Problem to solve:
Go over the listing below line by line, and return each one holding the string "scope".

Task material:
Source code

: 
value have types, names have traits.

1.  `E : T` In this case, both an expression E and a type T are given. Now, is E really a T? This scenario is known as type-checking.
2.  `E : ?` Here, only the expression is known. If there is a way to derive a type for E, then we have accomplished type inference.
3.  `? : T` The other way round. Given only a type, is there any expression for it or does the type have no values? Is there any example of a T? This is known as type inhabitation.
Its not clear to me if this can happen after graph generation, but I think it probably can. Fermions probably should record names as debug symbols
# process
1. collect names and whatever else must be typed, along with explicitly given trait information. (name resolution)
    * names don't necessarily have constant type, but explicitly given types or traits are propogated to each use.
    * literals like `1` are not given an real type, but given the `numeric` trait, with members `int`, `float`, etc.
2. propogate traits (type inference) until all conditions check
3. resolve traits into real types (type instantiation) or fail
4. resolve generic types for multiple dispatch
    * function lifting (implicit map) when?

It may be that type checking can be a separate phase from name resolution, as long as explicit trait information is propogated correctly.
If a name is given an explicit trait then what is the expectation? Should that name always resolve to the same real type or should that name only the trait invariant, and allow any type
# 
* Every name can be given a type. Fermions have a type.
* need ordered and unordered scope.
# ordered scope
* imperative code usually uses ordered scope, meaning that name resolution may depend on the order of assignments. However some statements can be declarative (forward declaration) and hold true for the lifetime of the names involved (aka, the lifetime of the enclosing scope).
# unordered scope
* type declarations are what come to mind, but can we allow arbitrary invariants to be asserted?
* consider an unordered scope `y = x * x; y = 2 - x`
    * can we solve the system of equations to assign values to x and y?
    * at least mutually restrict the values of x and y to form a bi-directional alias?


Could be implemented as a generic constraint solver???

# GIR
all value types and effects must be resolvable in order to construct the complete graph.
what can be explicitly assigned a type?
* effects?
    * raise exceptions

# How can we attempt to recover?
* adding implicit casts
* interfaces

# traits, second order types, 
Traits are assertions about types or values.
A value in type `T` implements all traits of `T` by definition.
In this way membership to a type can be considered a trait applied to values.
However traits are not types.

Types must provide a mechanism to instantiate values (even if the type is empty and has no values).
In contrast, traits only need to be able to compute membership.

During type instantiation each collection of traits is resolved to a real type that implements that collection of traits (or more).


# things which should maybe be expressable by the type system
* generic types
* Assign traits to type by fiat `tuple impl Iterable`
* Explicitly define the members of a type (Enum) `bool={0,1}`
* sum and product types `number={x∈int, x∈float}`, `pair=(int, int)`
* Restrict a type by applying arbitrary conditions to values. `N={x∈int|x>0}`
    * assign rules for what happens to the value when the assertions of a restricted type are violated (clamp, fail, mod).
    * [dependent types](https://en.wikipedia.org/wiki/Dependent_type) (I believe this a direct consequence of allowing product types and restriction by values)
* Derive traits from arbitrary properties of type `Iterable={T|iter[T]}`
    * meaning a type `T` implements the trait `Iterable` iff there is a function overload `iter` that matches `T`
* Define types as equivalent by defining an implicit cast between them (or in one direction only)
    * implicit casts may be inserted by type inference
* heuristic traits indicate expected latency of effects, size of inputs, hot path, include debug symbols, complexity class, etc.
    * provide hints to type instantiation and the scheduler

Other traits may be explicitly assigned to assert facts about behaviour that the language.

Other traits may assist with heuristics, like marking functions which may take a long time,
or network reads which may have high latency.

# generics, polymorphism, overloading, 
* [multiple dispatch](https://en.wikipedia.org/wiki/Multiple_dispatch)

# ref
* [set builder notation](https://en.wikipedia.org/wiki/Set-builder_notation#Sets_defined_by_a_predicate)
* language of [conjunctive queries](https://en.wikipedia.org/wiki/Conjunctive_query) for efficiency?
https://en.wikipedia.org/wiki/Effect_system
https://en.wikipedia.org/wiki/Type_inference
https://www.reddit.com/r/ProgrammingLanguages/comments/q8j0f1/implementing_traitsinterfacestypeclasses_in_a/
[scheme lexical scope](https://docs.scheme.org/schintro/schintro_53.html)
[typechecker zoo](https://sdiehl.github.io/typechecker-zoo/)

Result for this task:
* need ordered and unordered scope.
# ordered scope
* imperative code usually uses ordered scope, meaning that name resolution may depend on the order of assignments. However some statements can be declarative (forward declaration) and hold true for the lifetime of the names involved (aka, the lifetime of the enclosing scope).
# unordered scope
* consider an unordered scope `y = x * x; y = 2 - x`
[scheme lexical scope](https://docs.scheme.org/schintro/schintro_53.html)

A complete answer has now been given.